Estar longe do nosso país ajuda bastante a conhecer melhor as nossa própria cultura. Desde que aqui estou, na Holanda, apercebi-me que não há música que mais me recorde de Portugal do que as músicas do Sérgio Godinho. Nomeadamente, e talvez porque em Lisboa eu moro ao pé da Feira da Ladra, à uma música que me deixa sempre sempre cheio de saudades da tugolândia:
É Terça-Feira
É terça-feira
e a feira da ladra
abre hoje às cinco
de madrugada
E a rapariga
desce a escada quatro a quatro
vai vender mágoas
ao desbarato
vai vender
juras falsas
amargura
ilusões
trapos e cacos e contradições
É terça-feira
e das cinzas talvez
amanhã que é quarta-feira
haja fogo outra vez
o coração é incapaz de dizer
"tanto faz"
parte p'ra guerra
com os olhos na paz
É terça-feira
e a feira da ladra
quase transborda
de abarrotada
E a rapariga
vende tudo o que trazia
troca a tristeza
pela alegria
E todos querem
regateiam
amarguras
ilusões
trapos e cacos e contradições
É terça-feira
e das cinzas talvez
amanhã que é quarta-feira
haja fogo outra vez
o coração
é incapaz
de dizer
"tanto faz"
parte p'ra guerra
com os olhos na paz
É terça-feira
e a feira da ladra
fica enfim quieta
e abandonada
e a rapariga
deixou no chão um lamento
que se ergue e gira
e roda com o vento
e rodopia
e navega
e joga à cabra-cega
é de nós todos
e a ninguém se entrega
É terça-feira
e das cinzas talvez
amanhã que é quarta-feira
haja fogo outra vez
o coração
é incapaz
de dizer
"tanto faz"
parte p'ra guerra
com os olhos na paz
Sérgio Godinho
Aquela parte do lamento, que rodopia, e naveja, e joga à abra-cega, lembra-me a imagem que tantas vezes vi, do final da feira da ladra, qundo as pessoas já são poucas e os restos (no fundo, o lixo) espalhados pelo chão, são arrastados pelo vento e colhidos pelos empregados da câmara.
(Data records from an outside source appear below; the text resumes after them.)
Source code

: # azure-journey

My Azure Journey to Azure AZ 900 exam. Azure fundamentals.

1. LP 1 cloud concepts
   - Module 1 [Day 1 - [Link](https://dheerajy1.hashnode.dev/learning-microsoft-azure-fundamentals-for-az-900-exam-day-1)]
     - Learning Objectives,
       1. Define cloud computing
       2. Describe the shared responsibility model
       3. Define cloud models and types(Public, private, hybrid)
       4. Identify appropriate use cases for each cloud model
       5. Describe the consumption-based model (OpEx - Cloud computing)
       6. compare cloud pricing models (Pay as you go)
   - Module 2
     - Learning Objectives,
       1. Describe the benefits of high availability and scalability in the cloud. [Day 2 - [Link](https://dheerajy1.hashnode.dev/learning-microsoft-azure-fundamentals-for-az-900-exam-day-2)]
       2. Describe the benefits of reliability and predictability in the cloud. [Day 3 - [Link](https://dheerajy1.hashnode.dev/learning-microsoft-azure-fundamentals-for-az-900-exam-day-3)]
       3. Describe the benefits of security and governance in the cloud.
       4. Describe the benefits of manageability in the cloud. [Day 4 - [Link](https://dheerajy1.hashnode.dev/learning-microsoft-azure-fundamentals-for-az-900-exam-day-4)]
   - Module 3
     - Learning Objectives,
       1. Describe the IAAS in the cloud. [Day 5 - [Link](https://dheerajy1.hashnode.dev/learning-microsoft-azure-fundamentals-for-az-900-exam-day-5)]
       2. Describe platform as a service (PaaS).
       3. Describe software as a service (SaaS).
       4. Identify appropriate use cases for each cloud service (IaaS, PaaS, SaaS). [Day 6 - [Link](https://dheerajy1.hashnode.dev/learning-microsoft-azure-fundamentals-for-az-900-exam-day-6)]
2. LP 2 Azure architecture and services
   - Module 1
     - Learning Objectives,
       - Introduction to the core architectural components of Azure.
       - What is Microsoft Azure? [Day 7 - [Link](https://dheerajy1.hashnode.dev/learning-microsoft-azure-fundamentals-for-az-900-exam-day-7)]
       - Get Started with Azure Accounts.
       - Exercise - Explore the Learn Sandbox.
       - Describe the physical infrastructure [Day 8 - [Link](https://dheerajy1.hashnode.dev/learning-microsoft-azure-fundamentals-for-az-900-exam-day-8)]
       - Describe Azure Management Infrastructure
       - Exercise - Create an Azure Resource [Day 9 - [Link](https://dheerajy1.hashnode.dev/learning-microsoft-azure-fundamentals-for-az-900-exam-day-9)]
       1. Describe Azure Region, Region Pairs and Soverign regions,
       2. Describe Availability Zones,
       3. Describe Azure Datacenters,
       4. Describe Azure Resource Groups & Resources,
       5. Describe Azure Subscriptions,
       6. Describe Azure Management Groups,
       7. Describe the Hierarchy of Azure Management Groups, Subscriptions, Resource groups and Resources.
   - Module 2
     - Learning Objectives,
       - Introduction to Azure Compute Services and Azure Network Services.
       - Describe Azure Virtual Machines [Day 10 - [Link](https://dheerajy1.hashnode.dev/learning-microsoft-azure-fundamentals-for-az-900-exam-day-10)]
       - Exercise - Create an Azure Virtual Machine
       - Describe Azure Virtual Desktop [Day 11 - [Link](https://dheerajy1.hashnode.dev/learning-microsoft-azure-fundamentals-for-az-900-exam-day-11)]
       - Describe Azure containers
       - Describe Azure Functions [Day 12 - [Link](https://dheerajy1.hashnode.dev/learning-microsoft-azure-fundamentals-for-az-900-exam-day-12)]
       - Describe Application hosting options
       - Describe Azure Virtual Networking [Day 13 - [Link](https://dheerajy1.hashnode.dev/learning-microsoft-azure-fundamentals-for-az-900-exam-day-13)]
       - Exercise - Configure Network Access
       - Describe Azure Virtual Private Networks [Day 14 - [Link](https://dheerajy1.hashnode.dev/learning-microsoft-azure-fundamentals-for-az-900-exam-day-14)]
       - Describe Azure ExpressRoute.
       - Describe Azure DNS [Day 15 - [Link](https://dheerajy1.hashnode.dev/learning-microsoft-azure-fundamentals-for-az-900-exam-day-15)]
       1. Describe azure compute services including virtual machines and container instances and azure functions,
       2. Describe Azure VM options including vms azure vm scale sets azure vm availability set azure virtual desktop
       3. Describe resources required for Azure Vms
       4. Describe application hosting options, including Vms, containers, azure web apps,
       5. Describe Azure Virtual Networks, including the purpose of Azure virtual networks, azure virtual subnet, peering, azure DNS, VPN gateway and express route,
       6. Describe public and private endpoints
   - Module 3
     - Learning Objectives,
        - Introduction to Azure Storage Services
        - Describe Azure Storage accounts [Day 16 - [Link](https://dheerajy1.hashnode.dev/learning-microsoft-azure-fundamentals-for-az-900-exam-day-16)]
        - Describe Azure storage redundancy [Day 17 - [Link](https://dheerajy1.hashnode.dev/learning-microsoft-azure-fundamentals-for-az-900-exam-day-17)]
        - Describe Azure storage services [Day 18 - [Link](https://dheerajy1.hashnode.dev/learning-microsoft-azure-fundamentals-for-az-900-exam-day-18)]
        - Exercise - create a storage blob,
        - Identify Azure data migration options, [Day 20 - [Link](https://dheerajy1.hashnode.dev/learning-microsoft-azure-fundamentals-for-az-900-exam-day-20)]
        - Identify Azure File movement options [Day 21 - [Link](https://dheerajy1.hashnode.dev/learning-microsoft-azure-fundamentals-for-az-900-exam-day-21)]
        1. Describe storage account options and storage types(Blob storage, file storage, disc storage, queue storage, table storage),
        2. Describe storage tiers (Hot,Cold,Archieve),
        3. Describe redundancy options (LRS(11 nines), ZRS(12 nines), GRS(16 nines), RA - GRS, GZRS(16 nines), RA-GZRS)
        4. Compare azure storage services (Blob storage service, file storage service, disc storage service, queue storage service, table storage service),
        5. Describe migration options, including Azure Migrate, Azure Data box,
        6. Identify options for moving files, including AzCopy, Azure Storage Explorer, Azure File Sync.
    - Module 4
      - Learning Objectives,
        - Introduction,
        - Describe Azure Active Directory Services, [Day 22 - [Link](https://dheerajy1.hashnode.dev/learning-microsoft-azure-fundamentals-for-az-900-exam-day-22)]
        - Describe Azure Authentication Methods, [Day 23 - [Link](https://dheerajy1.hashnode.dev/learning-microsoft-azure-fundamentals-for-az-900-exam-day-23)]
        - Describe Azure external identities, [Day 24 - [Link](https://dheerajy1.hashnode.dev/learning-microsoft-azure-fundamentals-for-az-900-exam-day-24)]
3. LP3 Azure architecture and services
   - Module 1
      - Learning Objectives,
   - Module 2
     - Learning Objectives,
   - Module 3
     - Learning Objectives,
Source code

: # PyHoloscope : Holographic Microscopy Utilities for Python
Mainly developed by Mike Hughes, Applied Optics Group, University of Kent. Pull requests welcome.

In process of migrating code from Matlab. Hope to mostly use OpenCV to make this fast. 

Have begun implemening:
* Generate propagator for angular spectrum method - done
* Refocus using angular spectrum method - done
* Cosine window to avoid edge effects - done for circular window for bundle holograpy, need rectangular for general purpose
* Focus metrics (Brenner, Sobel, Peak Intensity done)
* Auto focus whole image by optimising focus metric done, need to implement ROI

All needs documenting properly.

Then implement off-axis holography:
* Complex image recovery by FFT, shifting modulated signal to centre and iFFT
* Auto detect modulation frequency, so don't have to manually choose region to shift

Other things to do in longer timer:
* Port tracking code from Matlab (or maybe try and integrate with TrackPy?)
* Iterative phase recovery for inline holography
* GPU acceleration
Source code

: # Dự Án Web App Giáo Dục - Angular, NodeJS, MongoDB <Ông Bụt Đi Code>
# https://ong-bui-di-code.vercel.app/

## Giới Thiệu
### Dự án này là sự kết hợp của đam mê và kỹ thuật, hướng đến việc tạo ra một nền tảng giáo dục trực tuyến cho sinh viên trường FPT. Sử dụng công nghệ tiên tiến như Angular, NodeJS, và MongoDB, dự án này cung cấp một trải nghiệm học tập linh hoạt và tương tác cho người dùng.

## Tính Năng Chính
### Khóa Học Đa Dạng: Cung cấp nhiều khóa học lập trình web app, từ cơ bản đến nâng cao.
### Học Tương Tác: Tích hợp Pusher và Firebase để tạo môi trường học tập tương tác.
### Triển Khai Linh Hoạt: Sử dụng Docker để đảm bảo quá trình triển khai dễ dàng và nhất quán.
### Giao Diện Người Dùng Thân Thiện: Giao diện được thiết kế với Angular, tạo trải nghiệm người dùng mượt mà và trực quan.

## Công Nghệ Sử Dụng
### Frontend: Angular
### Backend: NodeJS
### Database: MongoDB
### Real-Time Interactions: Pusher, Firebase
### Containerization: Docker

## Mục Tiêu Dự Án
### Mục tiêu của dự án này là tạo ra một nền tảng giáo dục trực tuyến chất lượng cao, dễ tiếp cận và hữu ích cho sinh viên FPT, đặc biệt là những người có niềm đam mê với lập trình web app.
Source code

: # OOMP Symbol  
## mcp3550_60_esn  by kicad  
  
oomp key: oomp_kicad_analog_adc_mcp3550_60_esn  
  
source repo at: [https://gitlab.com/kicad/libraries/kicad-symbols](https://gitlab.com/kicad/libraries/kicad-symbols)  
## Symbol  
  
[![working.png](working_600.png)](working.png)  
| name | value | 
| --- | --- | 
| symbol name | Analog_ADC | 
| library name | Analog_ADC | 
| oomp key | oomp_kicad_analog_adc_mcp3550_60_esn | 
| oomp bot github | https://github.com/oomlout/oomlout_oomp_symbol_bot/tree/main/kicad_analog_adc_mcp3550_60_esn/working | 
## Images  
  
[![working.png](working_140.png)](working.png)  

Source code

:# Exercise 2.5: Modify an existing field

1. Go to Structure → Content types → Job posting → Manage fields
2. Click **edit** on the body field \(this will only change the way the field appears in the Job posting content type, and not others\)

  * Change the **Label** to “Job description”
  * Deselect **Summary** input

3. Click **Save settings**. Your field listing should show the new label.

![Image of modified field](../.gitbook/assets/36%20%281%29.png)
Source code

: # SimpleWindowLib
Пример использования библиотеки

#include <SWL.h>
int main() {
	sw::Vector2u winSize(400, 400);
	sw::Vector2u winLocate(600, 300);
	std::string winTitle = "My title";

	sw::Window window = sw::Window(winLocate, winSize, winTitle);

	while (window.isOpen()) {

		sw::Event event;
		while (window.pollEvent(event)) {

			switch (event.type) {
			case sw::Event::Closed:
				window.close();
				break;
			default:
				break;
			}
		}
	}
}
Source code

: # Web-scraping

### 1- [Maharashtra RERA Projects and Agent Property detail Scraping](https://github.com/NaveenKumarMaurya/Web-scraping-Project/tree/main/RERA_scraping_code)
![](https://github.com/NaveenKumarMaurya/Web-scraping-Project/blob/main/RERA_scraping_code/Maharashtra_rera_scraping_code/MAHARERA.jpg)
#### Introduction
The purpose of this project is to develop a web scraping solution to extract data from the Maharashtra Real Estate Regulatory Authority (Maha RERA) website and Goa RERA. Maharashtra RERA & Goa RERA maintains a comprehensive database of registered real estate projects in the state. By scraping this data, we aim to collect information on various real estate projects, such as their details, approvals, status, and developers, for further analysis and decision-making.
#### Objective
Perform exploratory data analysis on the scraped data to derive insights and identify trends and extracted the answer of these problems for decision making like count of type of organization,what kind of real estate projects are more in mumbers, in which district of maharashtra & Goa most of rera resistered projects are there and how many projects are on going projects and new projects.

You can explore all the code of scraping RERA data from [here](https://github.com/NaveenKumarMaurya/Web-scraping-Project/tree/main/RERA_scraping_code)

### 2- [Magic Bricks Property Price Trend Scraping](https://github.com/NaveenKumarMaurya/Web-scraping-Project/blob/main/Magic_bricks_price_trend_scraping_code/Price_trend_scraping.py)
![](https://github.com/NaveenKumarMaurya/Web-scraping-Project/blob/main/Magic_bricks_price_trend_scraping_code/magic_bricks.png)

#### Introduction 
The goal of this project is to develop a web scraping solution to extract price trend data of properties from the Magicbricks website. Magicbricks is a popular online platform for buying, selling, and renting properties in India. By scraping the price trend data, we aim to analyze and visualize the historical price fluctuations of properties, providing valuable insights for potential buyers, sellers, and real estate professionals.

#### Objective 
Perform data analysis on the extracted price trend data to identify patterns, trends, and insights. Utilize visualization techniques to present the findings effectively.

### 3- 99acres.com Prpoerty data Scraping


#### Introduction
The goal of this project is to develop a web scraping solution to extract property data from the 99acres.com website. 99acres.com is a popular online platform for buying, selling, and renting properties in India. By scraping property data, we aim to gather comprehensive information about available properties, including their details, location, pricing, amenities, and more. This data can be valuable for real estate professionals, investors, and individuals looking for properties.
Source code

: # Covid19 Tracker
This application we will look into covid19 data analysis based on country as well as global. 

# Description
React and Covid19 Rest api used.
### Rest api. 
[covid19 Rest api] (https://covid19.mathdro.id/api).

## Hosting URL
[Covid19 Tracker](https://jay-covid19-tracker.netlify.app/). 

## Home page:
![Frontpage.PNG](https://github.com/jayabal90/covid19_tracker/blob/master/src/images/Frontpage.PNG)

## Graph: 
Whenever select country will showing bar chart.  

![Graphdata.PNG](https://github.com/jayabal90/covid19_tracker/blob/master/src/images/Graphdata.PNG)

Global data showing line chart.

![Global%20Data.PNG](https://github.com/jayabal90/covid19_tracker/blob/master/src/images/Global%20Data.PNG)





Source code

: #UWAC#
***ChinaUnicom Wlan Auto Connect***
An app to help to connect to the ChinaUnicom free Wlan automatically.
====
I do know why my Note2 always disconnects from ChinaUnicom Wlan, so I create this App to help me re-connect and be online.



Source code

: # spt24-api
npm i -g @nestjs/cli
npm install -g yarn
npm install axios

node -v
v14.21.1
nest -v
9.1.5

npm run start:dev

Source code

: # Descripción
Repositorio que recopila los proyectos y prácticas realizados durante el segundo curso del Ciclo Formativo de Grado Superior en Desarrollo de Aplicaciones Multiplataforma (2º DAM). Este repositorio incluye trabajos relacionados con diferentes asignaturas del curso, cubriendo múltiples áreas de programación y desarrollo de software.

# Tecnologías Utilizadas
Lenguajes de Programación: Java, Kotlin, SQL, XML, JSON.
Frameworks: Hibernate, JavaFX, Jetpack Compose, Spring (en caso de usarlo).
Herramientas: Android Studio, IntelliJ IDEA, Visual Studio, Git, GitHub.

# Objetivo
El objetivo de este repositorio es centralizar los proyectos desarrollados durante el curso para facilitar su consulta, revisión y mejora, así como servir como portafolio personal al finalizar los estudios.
Enfim, estou a ficar nostalgico, vou ficar por aqui. Mas haverá alguma coisa mais lisboeta e, inevitavelmente, portuguesa do que esta imagem aqui pintada em música e palavras?
2 comentários:
O Sérgio Godinho tem uma capacidade inigualável de transpor sentimentos e vivências através de letras e músicas.
O Jorge Palma é outro que tal... quando está sóbrio!
Beijinho.
Pois, nas RARAS vezes em que está sobrio. Mas as letras do Sérgio são mais... não sei bem como o dizer, só sei que tocam-me mais.